‘HOW do you know if someone’s vegan? They’ll tell you.’ We’ve all laughed at the jokes. When someone starts a sentence with ‘As a vegan,’ we’ve all given the eye rolls. We’ve all uttered those infamous words ‘I could never be a vegan.’ But over the years these light-hearted afflictions with veganism have become more aggressive, more hurtful and more persistent.

A vegan is defined as a person who does not eat or use any animal by-products such as eggs, leather, dairy or meat. The trend is growing each year with 600,000 people in the UK identifying as vegan.

Today, the world celebrates International Vegan Day, but it is clear not everyone will be celebrating. In this age of social media it seems that users inevitably sign up to be judged. Everyone has an opinion about everything from body image, politics, and people’s diet. However, vegan’s in particular seem to come under constant scrutiny from trolls posting abusive comments.

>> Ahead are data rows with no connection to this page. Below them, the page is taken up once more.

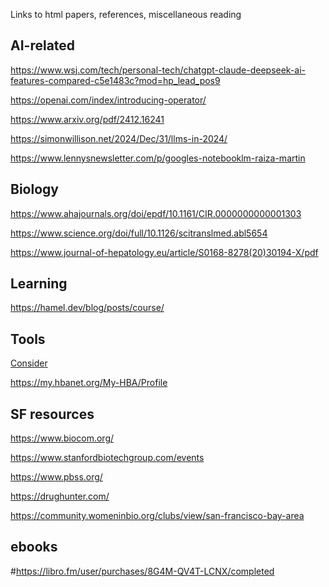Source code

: Links to html papers, references, miscellaneous reading 

## AI-related
https://www.wsj.com/tech/personal-tech/chatgpt-claude-deepseek-ai-features-compared-c5e1483c?mod=hp_lead_pos9

https://openai.com/index/introducing-operator/

https://www.arxiv.org/pdf/2412.16241

https://simonwillison.net/2024/Dec/31/llms-in-2024/

https://www.lennysnewsletter.com/p/googles-notebooklm-raiza-martin

## Biology
https://www.ahajournals.org/doi/epdf/10.1161/CIR.0000000000001303

https://www.science.org/doi/full/10.1126/scitranslmed.abl5654

https://www.journal-of-hepatology.eu/article/S0168-8278(20)30194-X/pdf


## Learning
https://hamel.dev/blog/posts/course/

## Tools
[Consider](https://consider.com/jobs/search/all?order=time)

https://my.hbanet.org/My-HBA/Profile

## SF resources 
https://www.biocom.org/

https://www.stanfordbiotechgroup.com/events

https://www.pbss.org/

https://drughunter.com/

https://community.womeninbio.org/clubs/view/san-francisco-bay-area


## ebooks
#https://libro.fm/user/purchases/8G4M-QV4T-LCNX/completed



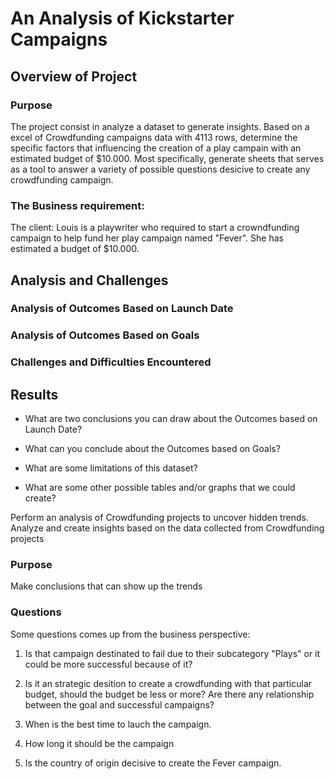 # An Analysis of Kickstarter Campaigns

## Overview of Project
### Purpose

The project consist in analyze a dataset to generate insights. Based on a excel of Crowdfunding campaigns data with 4113 rows, determine the specific factors that influencing the creation of a play campain with an estimated budget of $10.000. Most specifically, generate sheets that serves as a tool to answer a variety of possible questions desicive to create any crowdfunding campaign.

### The Business requirement:

The client: Louis is a playwriter who required to start a crowndfunding campaign to help fund her play campaign named "Fever". She has estimated a budget of $10.000.

## Analysis and Challenges

### Analysis of Outcomes Based on Launch Date

### Analysis of Outcomes Based on Goals

### Challenges and Difficulties Encountered

## Results

- What are two conclusions you can draw about the Outcomes based on Launch Date?

- What can you conclude about the Outcomes based on Goals?

- What are some limitations of this dataset?

- What are some other possible tables and/or graphs that we could create?






Perform an analysis of Crowdfunding projects to uncover hidden trends.
Analyze and create insights based on the data collected from Crowdfunding projects
### Purpose
Make conclusions that can show up the trends 

### Questions 

Some questions comes up from the business perspective:

1. Is that campaign destinated to fail due to their subcategory "Plays" or it could be more successful because of it?

2. Is it an strategic desition to create a crowdfunding with that particular budget, should the budget be less or more? Are there any relationship between the goal and successful campaigns? 

4. When is the best time to lauch the campaign. 

5. How long it should be the campaign

6. Is the country of origin decisive to create the Fever campaign.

So the question remains, why do we hate vegans so much?

Many believe that this animosity is due to a moral superiority and obnoxiousness that some vegans show towards meat eaters. Some would argue that it’s some vegan’s over-zealous attitude towards their diet. These generfications of vegans have been harmful to the stereotype and caused hostility and malice both on and off line.

Vegans would counteract these arguments by saying that meat eaters can also impress their carnivorous diet on vegans. Meat-eaters are also known to criticise and snigger at non meat-eaters with one passionate protester deciding to bring the battle to the vegans’ home turf by eating a slab of raw meat in a Vegan Festival in Amsterdam in August this year. More recently, yesterday editor of Waitrose magazine William Sitwell resigned after an onslaught of criticism towards his suggestion of publishing a series on ‘killing off vegans one by one.’

Welsh farmers have also raised concerns over the surging trend. With the growth of plant-based milks and meat and dairy free products are on the uprise. In the future farmers may need to work harder to promote their companies and ensure that their animals are treated humanely. These ties towards agricultural relationships could be the reason behind why only 12% of vegan’s come from the rural areas of Wales.

It is clear that following a vegan diet can be problematic. Therefore, eating a more rigorous, compassionate and challenging diet should be something that vegans want to shout about. Maybe the reason that vegans tell everyone that they are vegan is because they are proud of what they are doing for themselves, for the wellbeing of animals and for the environment.

A 2018 Greenpeace report stated that meat and dairy production and consumption must be cut in half by 2050 to avoid dangerous climate change.  If left unchecked, agriculture is projected to produce 52% of global greenhouse gas emissions in the coming decades, 70% of which will comes from meat and dairy industries

A study by Oxford University also found that a global move toward a vegan diet would avert approximately 8 million premature deaths per annum.

It is possible that the reason behind our infuriation with vegans is because they are making changes and doing something that we find too difficult too attempt.

Irregardless of opinions, the vegan way of life is rising each year. More and more vegan and vegetarian restaurants are opening and events celebrating the lifestyle are running up and down Wales. This Saturday, November 3rd will see the return of the Swansea Vegan Mini Market and a vegan social night will be held at Unit Nineteen in Wind St on the 10th of November offering visitors food, drinks and entertainment.